Losing Ground in the Fight for Free Speech on Campus

This Year’s Buckley Institute Report Paints a Dreary Picture

by Matthew Stewart (November 2023)


Free Speech, Grace Golden, 1940

 

The October 7 Hamas attacks on Israel and subsequent events have dominated the scene of campus activism in the U.S. Universities are a primary source of Palestinian support and have been amongst the most visible sites of pro-Palestinian rallies. Suddenly, some elements of the campus left abandoned their erstwhile criticism of hate speech, and found themselves all-in practitioners of it, rallying to the cause of victim-blaming on behalf of a terrorist organization whose charter calls for the eradication of Israel.

The activists’ double-standards have been well-noted. It is also worth noting that these demonstrations are almost exclusively occurring on elite campuses, which have long been prime locations for social justice overreach and the exercise of cancel culture. This eruption of no-holds-barred free expression should not be taken as a sign that free-speech culture has reawakened on the American campus. More likely it is an anomaly applicable only to the aftermath of 10/7. For a more accurate reading campus of free speech, deeper trends must be analyzed.

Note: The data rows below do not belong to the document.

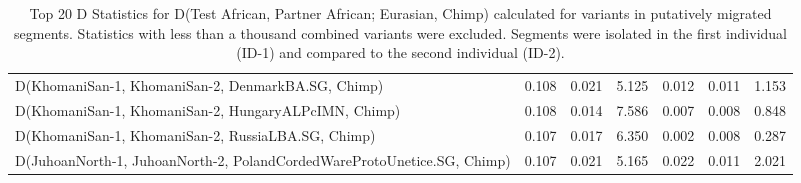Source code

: \begin{table}[ht]
\begin{tabular}{lrrrrrr}
  D(KhomaniSan-1, KhomaniSan-2, DenmarkBA.SG, Chimp) & 0.108 & 0.021 & 5.125 & 0.012 & 0.011 & 1.153 \\ 
  D(KhomaniSan-1, KhomaniSan-2, HungaryALPcIMN, Chimp) & 0.108 & 0.014 & 7.586 & 0.007 & 0.008 & 0.848 \\ 
  D(KhomaniSan-1, KhomaniSan-2, RussiaLBA.SG, Chimp) & 0.107 & 0.017 & 6.350 & 0.002 & 0.008 & 0.287 \\ 
  D(JuhoanNorth-1, JuhoanNorth-2, PolandCordedWareProtoUnetice.SG, Chimp) & 0.107 & 0.021 & 5.165 & 0.022 & 0.011 & 2.021 \\ 
   \hline
\end{tabular}
\caption{Top 20 D Statistics for D(Test African, Partner African; Eurasian, Chimp) calculated for variants in putatively migrated segments. Statistics with less than a thousand combined variants were excluded. Segments were isolated in the first individual (ID-1) and compared to the second individual (ID-2).} 
\label{table:dstats_summary}
\end{table}
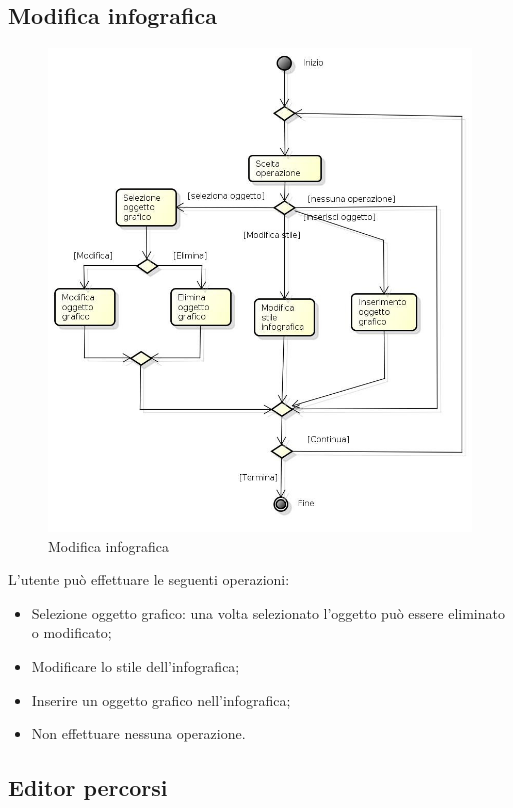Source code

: \subsection{Modifica infografica}

\begin{figure}[h!]
		\centering
		\includegraphics[scale=.2]{img/Modifica_infografica.jpg}
		\caption{Modifica infografica}
		\label{fig:ModelloSpy}
\end{figure}

L'utente può effettuare le seguenti operazioni:
\begin{itemize}
\item Selezione oggetto grafico: una volta selezionato l'oggetto può essere eliminato o modificato;
\item Modificare lo stile dell'infografica;
\item Inserire un oggetto grafico nell'infografica;
\item Non effettuare nessuna operazione.
\end{itemize}

\subsection{Editor percorsi}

The end of September marks two related items: the anniversary of the Free Speech Movement’s birth on the campus of the University of California and the annual report from Yale University’s Buckley Institute. This report registers the health of free speech on university campuses with a particular emphasis on student attitudes. This fall’s report is particularly dreary.

No matter the leadership’s position on other political matters, the Free Speech Movement got one big thing right: universities ought to uphold free speech. Let’s go further: universities should positively cultivate an appetite for free speech. So should high schools. This clearly isn’t happening. Many of today’s college students seem eager to disavow the rights and freedoms doggedly fought for sixty years ago.

Surveying American college and university students for the ninth consecutive year, the Buckley Institute flatly declares them to be “more censorious than ever.” The executive summary points out several firsts, all trending in the wrong direction. For the first time an outright majority (51%, up 10% from last year) of respondents agreed that universities should have speech codes. For the first time a plurality (46%) of students supports the use of shout downs to silence speakers with whom they disagree.

Likewise, 46% believe “that opinions they find offensive from fellow students should be reported to school administrators,” another first-time plurality. The report delivers more woeful and worrying data, but these findings alone speak volumes. Students who express a desire to have the bounds of acceptable speech codified by institutional authorities and have those authorities enforce righthink and punish wrongthink have clearly parted ways with the Free Speech Movement’s belief that college students are adults who wish to be free thinkers.

Educational scholar Jonathan Zimmerman has noted that previous generations of student activists “typically fought to remove administrative rules and restrictions on campus … [while] today’s students often demand more of them.” Studying student-activists’ demands from as far back as 2015, Zimmerman affirms that “almost every … protest ‘against’ college administrations [would] require more college administration.” In an enormous generational switcheroo, the ardent desire of Boomer college students to rid the university of every vestige of in loco parentis has turned into a call for its return in an even more intrusive form.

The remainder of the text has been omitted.